My advice to young ladies, who want to have kids is, make it clear to your partner as soon as possible. I told my man that he should decide, if he doesn't want to have kids, we should separate straight away. And he said, that there is no problem with kids after several years. Because they be weary of what "several years" actually means, set your own boundaries. You should be established - have a career ( I am in teacher training now), be fully mature and ready, and what is crucially important - positively supporting him and his kids (its a great way of proving you can be a good mother). Make the time between you, him and his kids enjoyable. A divorced man, will try make the time with kids the best, to prove there are a good father. So help him in that, don't stand in between him and the kids, become a part of their time together. In my case, though, my man doesn't see his ex, I would be careful of them having "a friendship", in case they want to, insist you will be there as well when they want to keep in touch. So, I would say, have a serious and rational conversation with your man about you having kids once a year, not more often, cos it can annoy them. Don't rush, but prepare your other half for the inevitable. It should just be very well planned, comfortable for your beloved. Be honest with them. By no means go onto unplanned pregnancy, it may just scare them away. Instead, work around your beloved, convince them they are great and truly gifted and you just crave for their genes in your child. Make them feel good about themselves, make them want a family with you. And they will. Women, we are clever, we can shape our men how we want. Just use carrot and stick. Without being hysterical, prepare them for the possibility you may need to leave them if they don't want to have children, and if they let you go, in this case - its not "the one", look for a real man, because a real man will value you and will respect your dreams.


2 years ago

I read through most of the posts, and 99% people talked in "I" all the time. It shows self centered issues and it isn't about children, it is about how to utilize kids to GET to the NEXT relationship. Societal toxicity and humanity turning more animalistic every generation....


2 years ago

And since the mid-evil times to current, when have a STEPMOM been truly a divine step mother? Look at Cinderella, Snow White, and plenty of mid century women married for MONEY and NOT LOVE. Times have not changed, but people of that nature are MAKING it OK to do the things they do, aka justifying their acts.


2 years ago

Look at the Stats for divorce nationally in USA or internationally, 1 in 10 or 10% nationally or internationally are DIVORCED, but of the 10% DIVORCED PPL, 91% of the DIVORCED WOMEN are caring for the kids, and only 9% of the men are caring for the kids. It kinda says that men will ALWAYS GET THE UPPER hand in relationships. They can get divorced one day and GET A new GF or WIFE the next. SOCIETY Marriage Laws haven't changed for the better for women, it is actually going the opposite direction, women are not impacted, but now the kids are the genetic carriers for the fault of divorces..


HJ31 2 years ago

As someone who married a divorced man with shared custody of his son from his first marriage, my advice is to run. Run away now! Every day it gets harder not better like you expect it too. I love my husband, but I wish I'd never married him. Now we have kids of our own who, like me, will never be treated as well as they should be, because kid number 1, no matter how awful they are, will always come first. I'm miserable and consider divorce almost daily. Get out while you still can!


Tobi 2 years ago

Oh wow!! I am actually in tears as i write this. I am a 26 year old beautiful young woman and he is 58 years old. We have been together for 4 years. He's been married twice and has 5 kids, 3 in wedlock (1 with 1st wife and 2 with 2nd wife) and 2 kids out of wedlock. We love each other very much but i just dont think i can be able to go through with this.

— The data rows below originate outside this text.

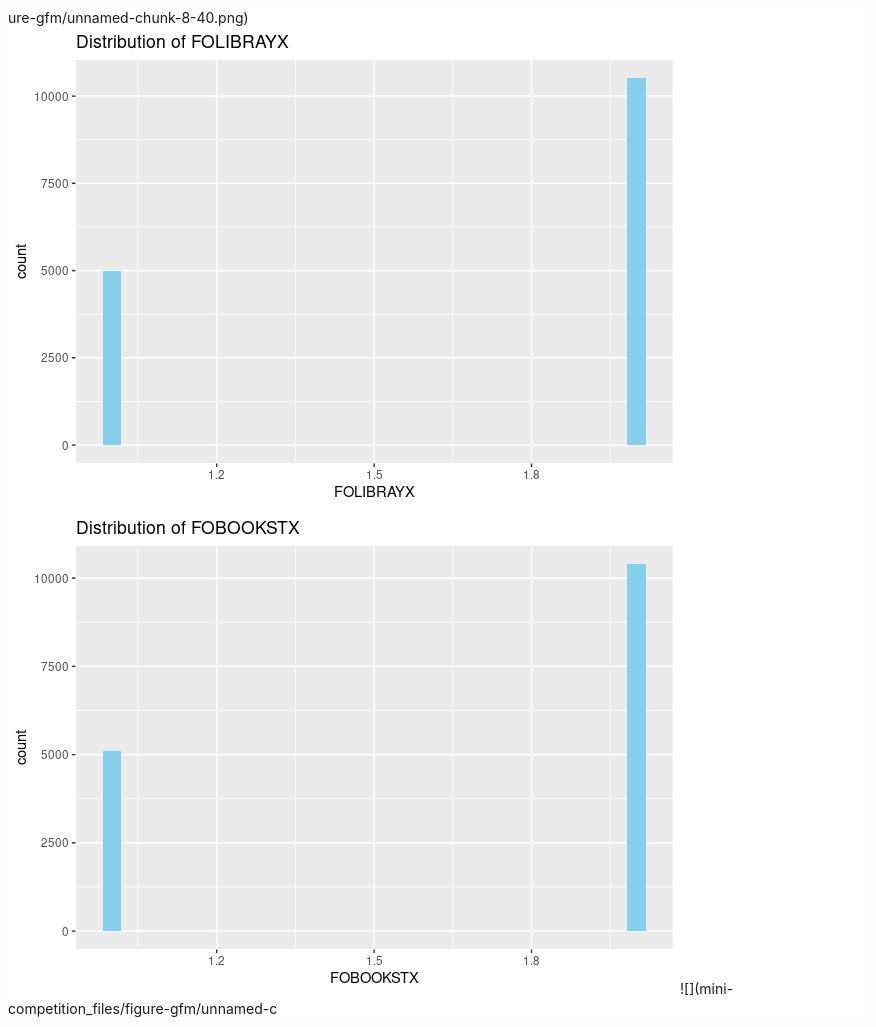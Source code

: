 ure-gfm/unnamed-chunk-8-40.png)![](mini-competition_files/figure-gfm/unnamed-chunk-8-41.png)![](mini-competition_files/figure-gfm/unnamed-chunk-8-42.png)![](mini-competition_files/figure-gfm/unnamed-c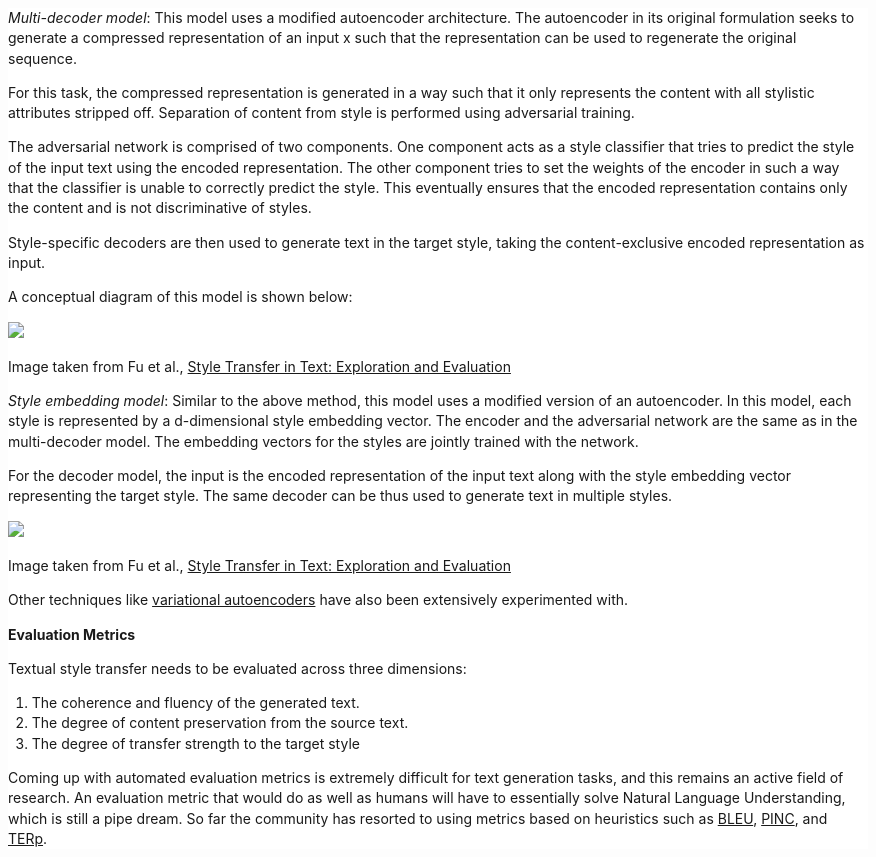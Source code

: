 _Multi-decoder model_: This model uses a modified autoencoder architecture. The autoencoder in its original formulation seeks to generate a compressed representation of an input x such that the representation can be used to regenerate the original sequence. 

For this task, the compressed representation is generated in a way such that it only represents the content with all stylistic attributes stripped off. Separation of content from style is performed using adversarial training.

The adversarial network is comprised of two components. One component acts as a style classifier that tries to predict the style of the input text using the encoded representation. The other component tries to set the weights of the encoder in such a way that the classifier is unable to correctly predict the style. This eventually ensures that the encoded representation contains only the content and is not discriminative of styles.

Style-specific decoders are then used to generate text in the target style, taking the content-exclusive encoded representation as input.

A conceptual diagram of this model is shown below:

![](https://cdn-images-1.medium.com/max/800/0*XTQu0es42BWTDgKM)


Image taken from Fu et al., [Style Transfer in Text: Exploration and Evaluation](https://arxiv.org/pdf/1711.06861.pdf)

_Style embedding model_: Similar to the above method, this model uses a modified version of an autoencoder. In this model, each style is represented by a d-dimensional style embedding vector. The encoder and the adversarial network are the same as in the multi-decoder model. The embedding vectors for the styles are jointly trained with the network.

For the decoder model, the input is the encoded representation of the input text along with the style embedding vector representing the target style. The same decoder can be thus used to generate text in multiple styles.

![](https://cdn-images-1.medium.com/max/800/0*jm7Iigl17AmMfW1n)


Image taken from Fu et al., [Style Transfer in Text: Exploration and Evaluation](https://arxiv.org/pdf/1711.06861.pdf)

Other techniques like [variational autoencoders](https://arxiv.org/pdf/1808.04339.pdf) have also been extensively experimented with. 

**Evaluation Metrics**

Textual style transfer needs to be evaluated across three dimensions:



1. The coherence and fluency of the generated text.
2. The degree of content preservation from the source text.
3. The degree of transfer strength to the target style

Coming up with automated evaluation metrics is extremely difficult for text generation tasks, and this remains an active field of research. An evaluation metric that would do as well as humans will have to essentially solve Natural Language Understanding, which is still a pipe dream. So far the community has resorted to using metrics based on heuristics such as [BLEU](https://www.aclweb.org/anthology/P02-1040.pdf), [PINC](http://www.cs.utexas.edu/~ml/papers/chen.acl11.pdf), and [TERp](https://desilinguist.org/pdf/nist_terp_desc.pdf).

I have always wanted first times of everything. i have always wanted a man who will share the excitements of being 1st time parents together and now with this man, it is not possible.

The boys are 7 years younger than me and there are things that i cannot do infront of them as they are at their adolescent stages and i sometimes feel uncomfortable with the way i dress when they around. I cant be all lovey dovey with their dad, i cant wear sexy clothes nor wear a sexy bikini infront of them. I feel like i am being deprived of being happy and enjoying my 1st times with the man of my dreams. I sometimes feel like i have missed out alot as i have had to transform and start acting like an older woman, with 5 step kids. I wanna be happy and i am at a peak where i wanna get married and have kids of my own but i an just not sure if i can deprive myself of having my first everything with a man who doesn't have any baggages. He has asked me to marry him and wants 1 kid with me but i dont think i am ready to be with a man who has experienced everything while i haven't.

Please advise me :-(.


Aneegma profile image

Aneegma 2 years ago

Tobi my advise to you is simple. If you really want the first times of everything then end this relationship now. You will never be the first, nor will you enjoy any first moments with this man. You are far too young to be a step mother of 5 kids some of which are in your age range. Yes he is a good guy but you will never be happy no matter how much of a good guy he is. This is part of the curse of divorce, it doesn't only affect his family but also anyone he dates. Remember you have one life, one chance of fulfilling your dreams. Don't waste it!!


2 years ago

It's so nice to know I'm not the only one in this situation! I'm actually surprised by how many of us there are. Here's my story. I've been with my boyfriend for just over a year. Right now we're long distance (me in Canada and him in the US), but we met when he was working here. We were together for about five months before he had to move away, and we've been doing the long distance thing ever since. He's 34 and I'm 27. I've never been married and I don't have any children, but I definitely want both! He's been separated from his ex for about three years, and their divorce should be finalized next month. They also have two boys (5 and 7) together. They originally moved to Canada so his now ex could do her PhD. They weren't even married for a year when he found out she had been cheating on him for 10 months! She's as crazy as they come and has treated him so horribly, I don't even know why they got together in the first place...however, both of their kids were "accidents." When he moved away, it was because his ex was going finish the last few months of her PhD in the US. They had a plan to move back to where they used to, so I went on a road trip with him across the entire US when he moved back. Two days before our trip was over and I was about to go back to Canada, his ex sent him and email saying that she had quit her PhD and that she was no longer moving to Washington, but that she was moving to Iowa to be with her boyfriend. So after my boyfriend quit his job here and spent the little money he had on moving back (solely for the sake of the kids), she bailed and said she wasn't moving there anymore. So, she has the kids and is living in Iowa with her boyfriend. Meanwhile, my boyfriend is living in Washington (he has a good job now), but he's really unhappy and sad about what happened since he barely gets to see his kids now.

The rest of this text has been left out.